Towards the end of last week, after it had been announced that a Guyanese woman who had traveled home from the United States and shortly afterwards had become the country’s first coronavirus fatality, the national mood underwent a perceptible shift. It was not so much that the protracted drama linked to our March 2 general elections had disappeared from public consciousness as that it was now compelled to share the public stage with the fact that COVID-19, which we had, for some time, been monitoring from a safe distance as it did its rounds at what may have been felt to be a safe distance, had eventually made a telling stop here.
Guyanese are, by nature, quick responders to circumstances that have an air of crisis about them. Those responses are usually grounded in an acute sense of self-preservation. They are not, however, always either reasonable or rational.
The word around was that the COVID-19 virus could be sanitized away and that was all it took to trigger a frenetic flurry. Supplies outlets were descended upon and disinfectants, detergents and the like were bought up ‘in bulk.’ Unsurprisingly, price-gouging and ‘shortages’ reared their heads. We were, in one fell swoop, back on territory that had been part of a forgettable history.

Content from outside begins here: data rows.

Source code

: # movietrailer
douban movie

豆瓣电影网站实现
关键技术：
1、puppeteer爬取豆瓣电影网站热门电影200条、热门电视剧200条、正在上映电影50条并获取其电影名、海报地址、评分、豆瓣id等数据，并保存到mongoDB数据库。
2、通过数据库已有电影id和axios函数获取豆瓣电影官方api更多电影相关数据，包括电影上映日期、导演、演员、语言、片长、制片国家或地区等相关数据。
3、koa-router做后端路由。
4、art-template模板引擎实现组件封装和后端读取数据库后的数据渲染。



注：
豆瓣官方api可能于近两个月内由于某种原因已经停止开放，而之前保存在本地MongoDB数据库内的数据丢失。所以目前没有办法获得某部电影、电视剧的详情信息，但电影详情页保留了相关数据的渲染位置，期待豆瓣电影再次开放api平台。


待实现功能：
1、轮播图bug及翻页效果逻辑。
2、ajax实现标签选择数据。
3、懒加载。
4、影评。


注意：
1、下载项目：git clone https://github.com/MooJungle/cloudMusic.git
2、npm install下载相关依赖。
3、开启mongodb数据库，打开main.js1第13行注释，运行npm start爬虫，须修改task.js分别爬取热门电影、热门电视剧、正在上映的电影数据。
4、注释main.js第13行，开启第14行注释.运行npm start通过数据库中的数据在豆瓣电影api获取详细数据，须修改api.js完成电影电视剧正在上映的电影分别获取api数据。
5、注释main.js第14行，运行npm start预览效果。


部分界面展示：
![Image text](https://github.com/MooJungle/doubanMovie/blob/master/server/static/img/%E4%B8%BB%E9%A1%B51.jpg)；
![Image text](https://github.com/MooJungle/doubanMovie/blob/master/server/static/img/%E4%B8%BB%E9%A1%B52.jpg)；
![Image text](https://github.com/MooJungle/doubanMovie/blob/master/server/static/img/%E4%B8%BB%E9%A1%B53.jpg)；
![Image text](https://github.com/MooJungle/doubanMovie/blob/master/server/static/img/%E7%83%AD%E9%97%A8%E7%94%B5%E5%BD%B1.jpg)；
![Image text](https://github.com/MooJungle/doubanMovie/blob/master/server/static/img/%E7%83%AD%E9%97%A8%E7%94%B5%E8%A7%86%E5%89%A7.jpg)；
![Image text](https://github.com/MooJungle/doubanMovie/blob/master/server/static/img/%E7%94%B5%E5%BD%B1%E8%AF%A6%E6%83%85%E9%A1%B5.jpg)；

In times like these we are used to dispatching SOS’s to our ‘people’ in the US. Consignments of detergents, face masks and the lot would be ‘no big deal.’ America, after all, is the land of eternal plenty; so that our situation would be salvaged this time around in much the same way that previous emergencies had been attended to.

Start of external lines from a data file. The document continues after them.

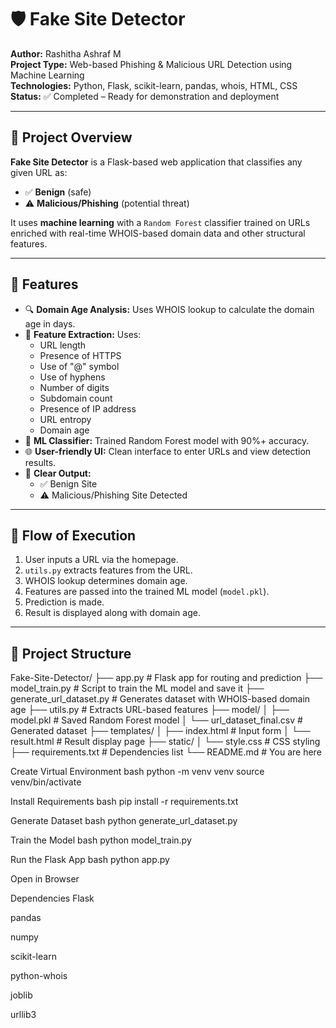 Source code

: # 🛡️ Fake Site Detector

**Author:** Rashitha Ashraf M  
**Project Type:** Web-based Phishing & Malicious URL Detection using Machine Learning  
**Technologies:** Python, Flask, scikit-learn, pandas, whois, HTML, CSS  
**Status:** ✅ Completed – Ready for demonstration and deployment

---

## 📌 Project Overview

**Fake Site Detector** is a Flask-based web application that classifies any given URL as:

- ✅ **Benign** (safe)  
- ⚠️ **Malicious/Phishing** (potential threat)

It uses **machine learning** with a `Random Forest` classifier trained on URLs enriched with real-time WHOIS-based domain data and other structural features.

---

## 🧠 Features

- 🔍 **Domain Age Analysis:** Uses WHOIS lookup to calculate the domain age in days.
- 🔢 **Feature Extraction:** Uses:
  - URL length  
  - Presence of HTTPS  
  - Use of "@" symbol  
  - Use of hyphens  
  - Number of digits  
  - Subdomain count  
  - Presence of IP address  
  - URL entropy  
  - Domain age
- 🧠 **ML Classifier:** Trained Random Forest model with 90%+ accuracy.
- 🌐 **User-friendly UI:** Clean interface to enter URLs and view detection results.
- 💬 **Clear Output:**
  - ✅ Benign Site
  - ⚠️ Malicious/Phishing Site Detected

---

## 🔁 Flow of Execution

1. User inputs a URL via the homepage.
2. `utils.py` extracts features from the URL.
3. WHOIS lookup determines domain age.
4. Features are passed into the trained ML model (`model.pkl`).
5. Prediction is made.
6. Result is displayed along with domain age.

---

## 📂 Project Structure

Fake-Site-Detector/
├── app.py # Flask app for routing and prediction
├── model_train.py # Script to train the ML model and save it
├── generate_url_dataset.py # Generates dataset with WHOIS-based domain age
├── utils.py # Extracts URL-based features
├── model/
│ ├── model.pkl # Saved Random Forest model
│ └── url_dataset_final.csv # Generated dataset
├── templates/
│ ├── index.html # Input form
│ └── result.html # Result display page
├── static/
│ └── style.css # CSS styling
├── requirements.txt # Dependencies list
└── README.md # You are here

Create Virtual Environment
bash
python -m venv venv
source venv/bin/activate  

Install Requirements
bash
pip install -r requirements.txt

Generate Dataset
bash
python generate_url_dataset.py

Train the Model
bash
python model_train.py

Run the Flask App
bash
python app.py

Open in Browser

Dependencies
Flask

pandas

numpy

scikit-learn

python-whois

joblib

urllib3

This time around, for a change, America’s response was less than fulsome, its customary generosity diminished in the face of its own identical challenges. COVID-19 had visited America too and our fears, our vulnerabilities, had become theirs too.

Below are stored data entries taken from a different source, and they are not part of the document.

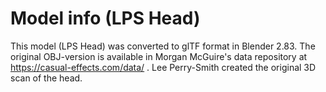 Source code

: # Model info (LPS Head)

This model (LPS Head) was converted to glTF format in Blender 2.83. The original OBJ-version is available in Morgan McGuire's data repository at https://casual-effects.com/data/ . Lee Perry-Smith created the original 3D scan of the head. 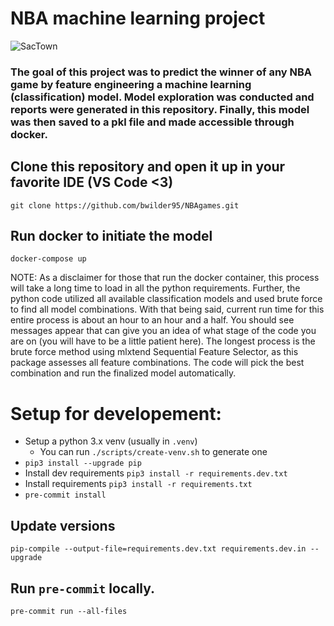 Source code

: # NBA machine learning project

![SacTown](https://e0.365dm.com/18/12/768x432/deaaron-fox-sacramento-kings_4531686.jpg)

### The goal of this project was to predict the winner of any NBA game by feature engineering a machine learning (classification) model. Model exploration was conducted and reports were generated in this repository. Finally, this model was then saved to a pkl file and made accessible through docker.

## Clone this repository and open it up in your favorite IDE (VS Code <3)

`git clone https://github.com/bwilder95/NBAgames.git`

## Run docker to initiate the model

`docker-compose up`

NOTE: As a disclaimer for those that run the docker container, this process will take a long time to load in all the python requirements. Further, the python code utilized all available classification models and used brute force to find all model combinations. With that being said, current run time for this entire process is about an hour to an hour and a half. You should see messages appear that can give you an idea of what stage of the code you are on (you will have to be a little patient here). The longest process is the brute force method using mlxtend Sequential Feature Selector, as this package assesses all feature combinations. The code will pick the best combination and run the finalized model automatically.

# Setup for developement:

- Setup a python 3.x venv (usually in `.venv`)
  - You can run `./scripts/create-venv.sh` to generate one
- `pip3 install --upgrade pip`
- Install dev requirements `pip3 install -r requirements.dev.txt`
- Install requirements `pip3 install -r requirements.txt`
- `pre-commit install`

## Update versions

`pip-compile --output-file=requirements.dev.txt requirements.dev.in --upgrade`

## Run `pre-commit` locally.

`pre-commit run --all-files`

The extent of America’s worry over its own COVID-19 virus had been glaringly manifested in the recommendation by the country’s Centers for Disease Control and Prevention (CDC) that for the next eight weeks, organizers cancel or postpone in-person events that consist of fifty people or more across the entire US. America is the most powerful nation on earth and not even its own national institutions bosses it around in that fashion. But is seems that the CDC took the bull by the horns. What it had to say was an unmistakable sign that the authorities had fully internalized the magnitude of the threat that COVID-19 posed. It had decided to put its proverbial cards on the table. What the CDC had to say was termed a “guidance announcement.” It was specifically – and daringly in the context of America – cautioning against “large events and mass gatherings that include conferences, festivals, parades, concerts, sporting events, weddings, and other types of assemblies.” That, mind you, included, NBA games. In America you do not cancel NBA games without some earth-shattering reason without risking some kind of national pushback.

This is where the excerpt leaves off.